» THE PROBLEM
Retrieve each line that contains the word "github" from the entries below.

» TASK DATA
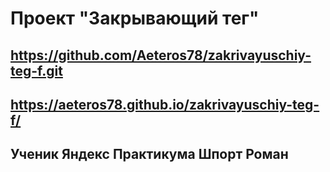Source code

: # Проект "Закрывающий тег"
## https://github.com/Aeteros78/zakrivayuschiy-teg-f.git
## https://aeteros78.github.io/zakrivayuschiy-teg-f/
## Ученик Яндекс Практикума Шпорт Роман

» ANSWER TO THIS PROBLEM
## https://github.com/Aeteros78/zakrivayuschiy-teg-f.git
## https://aeteros78.github.io/zakrivayuschiy-teg-f/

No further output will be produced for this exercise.